Enoの音楽日記

オペラ、コンサートを中心に、日々の感想を記します。

METライブビューイング「マルコムX」

2024年01月23日 | 音楽
 METライブビューイングでアンソニー・デイヴィス(1951‐)のオペラ「マルコムX」(現題は「X:The life and Times of Malcolm X」)を観た。アメリカの黒人解放運動の指導者のひとりマルコムX(1925‐1965)の生涯を描いたオペラだ。

 全3幕、上演時間約3時間の堂々たるオペラだ。第1幕はマルコムXの父親が交通事故で亡くなった(白人のレイシストに殺害された可能性がある)1931年から、従姉に引き取られてボストンで青年時代を送る1940年代までを描く。第2幕はマルコムXがイスラム教の団体「ネイション・オブ・イスラム」の伝道者として活躍する1950年代から1960年代初頭までを描く。第3幕はマルコムXが「ネイション・オブ・イスラム」から離れてメッカに巡礼に赴き、人種に関係なくイスラム教のもとですべての人々が平和に生きる世界観に到達した直後の1965年に暗殺されるまでを描く。

 アンソニー・デイヴィスの音楽が特徴的だ。小刻みなリズムが執拗に続き、そのリズムに乗って、たゆたうような旋律が歌われる。ミニマル・ミュージックからの影響が感じられる。一方、音響は透明だ。倍音が計算されているのかもしれない。オーケストラにはジャズ・コンボが加わる。ジャズ・コンボは1940年代のジャズ(第1幕)と1950年代のジャズ(第2幕)を再現する。本作品はジャズの変遷をたどるオペラでもある。

 本作品は1986年にニューヨーク・シティ・オペラで初演された(1985年にフィラデルフィアで初演された作品の改訂版だ)。
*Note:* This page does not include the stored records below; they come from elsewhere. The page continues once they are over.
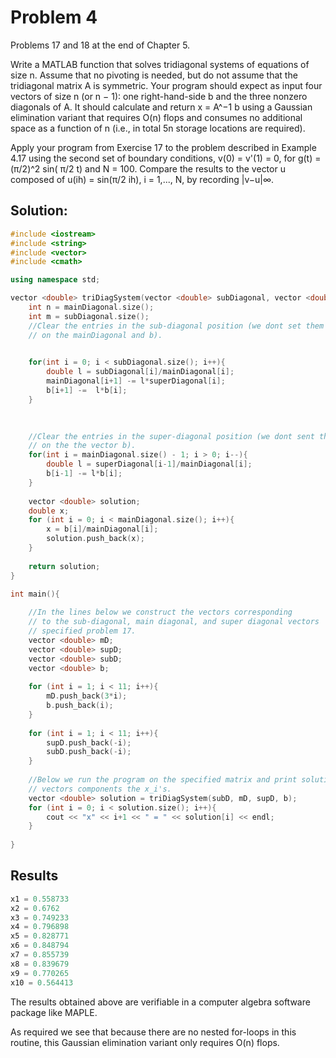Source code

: # Problem 4
Problems 17 and 18 at the end of Chapter 5.  

Write a MATLAB function that solves tridiagonal systems of equations of size n. Assume
that no pivoting is needed, but do not assume that the tridiagonal matrix A is symmetric. Your
program should expect as input four vectors of size n (or n − 1): one right-hand-side b and
the three nonzero diagonals of A. It should calculate and return x = A^−1 b using a Gaussian
elimination variant that requires O(n) flops and consumes no additional space as a function of
n (i.e., in total 5n storage locations are required).

Apply your program from Exercise 17 to the problem described in Example 4.17 using the
second set of boundary conditions, v(0) = v'(1) = 0, for g(t) = (π/2)^2 sin( π/2 t) and N = 100.
Compare the results to the vector u composed of u(ih) = sin(π/2 ih), i = 1,..., N, by recording |v−u|∞.

## Solution: 
```C++
#include <iostream>
#include <string>
#include <vector>
#include <cmath>

using namespace std;

vector <double> triDiagSystem(vector <double> subDiagonal, vector <double> mainDiagonal, vector <double> superDiagonal, vector <double> b){
    int n = mainDiagonal.size();
    int m = subDiagonal.size();
    //Clear the entries in the sub-diagonal position (we dont set them to zero, but we record the effects of this operation 
    // on the mainDiagonal and b).
    

    for(int i = 0; i < subDiagonal.size(); i++){
        double l = subDiagonal[i]/mainDiagonal[i];
        mainDiagonal[i+1] -= l*superDiagonal[i];
        b[i+1] -=  l*b[i];
    }
    
   

    //Clear the entries in the super-diagonal position (we dont sent them to zero, but record the effects of this operation 
    // on the the vector b).
    for(int i = mainDiagonal.size() - 1; i > 0; i--){
        double l = superDiagonal[i-1]/mainDiagonal[i];
        b[i-1] -= l*b[i];  
    }
    
    vector <double> solution; 
    double x; 
    for (int i = 0; i < mainDiagonal.size(); i++){
        x = b[i]/mainDiagonal[i]; 
        solution.push_back(x);
    }
    
    return solution; 
}

int main(){
    
    //In the lines below we construct the vectors corresponding
    // to the sub-diagonal, main diagonal, and super diagonal vectors
    // specified problem 17. 
    vector <double> mD;  
    vector <double> supD; 
    vector <double> subD; 
    vector <double> b; 
    
    for (int i = 1; i < 11; i++){
        mD.push_back(3*i);
        b.push_back(i);
    }
    
    for (int i = 1; i < 11; i++){
        supD.push_back(-i);
        subD.push_back(-i);
    }
    
    //Below we run the program on the specified matrix and print solution 
    // vectors components the x_i's. 
    vector <double> solution = triDiagSystem(subD, mD, supD, b); 
    for (int i = 0; i < solution.size(); i++){
        cout << "x" << i+1 << " = " << solution[i] << endl; 
    }
    
}
```
## Results 

```C++
x1 = 0.558733
x2 = 0.6762
x3 = 0.749233
x4 = 0.796898
x5 = 0.828771
x6 = 0.848794
x7 = 0.855739
x8 = 0.839679
x9 = 0.770265
x10 = 0.564413
```

The results obtained above are verifiable in a computer algebra software package like MAPLE.  

As required we see that because there are no nested for-loops in this routine, this 
Gaussian elimination variant only requires O(n) flops.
その(黒人解放運動を扱う)作品をオペラの殿堂のメトロポリタン歌劇場(MET)で上演することは、どんなに勇気あることだろう。ジョージ・フロイドの死に端を発するBLM運動(ブラック・ライブズ・マター)と関係があるのかどうか。それともMETでの上演の準備中にBLM運動が起きたのか。

 アメリカは自由と民主主義を標榜するが、それは白人の自己認識に過ぎず、黒人には迫害と専制主義の国かもしれない。黒人の置かれた状況を直視し、その不当性からの解放を訴えたのがマルコムXだ。本作品の第1幕の最後にマルコムXが怒りをこめて歌うアリアのときに、演出のロバート・オハラは客席を明るくした。マルコムXの訴えが客席にいる人々に向けられていることを意識させるかのようだ。

 マルコムXを歌ったのはウィル・リバーマン。張りのあるバリトンの声だ。子悪党のストリートと「ネイション・オブ・イスラム」のイライジャの2役を歌ったのはビクター・ライアン・ロバートソン。高度なキャラクター・テノールだ。マルコムXの母親ルイーズと妻ベティの2役を歌ったのはリア・ホーキンズ。若々しい声だ。指揮のカジム・アブドラはドイツのアーヘン歌劇場の音楽監督を務めた人だ。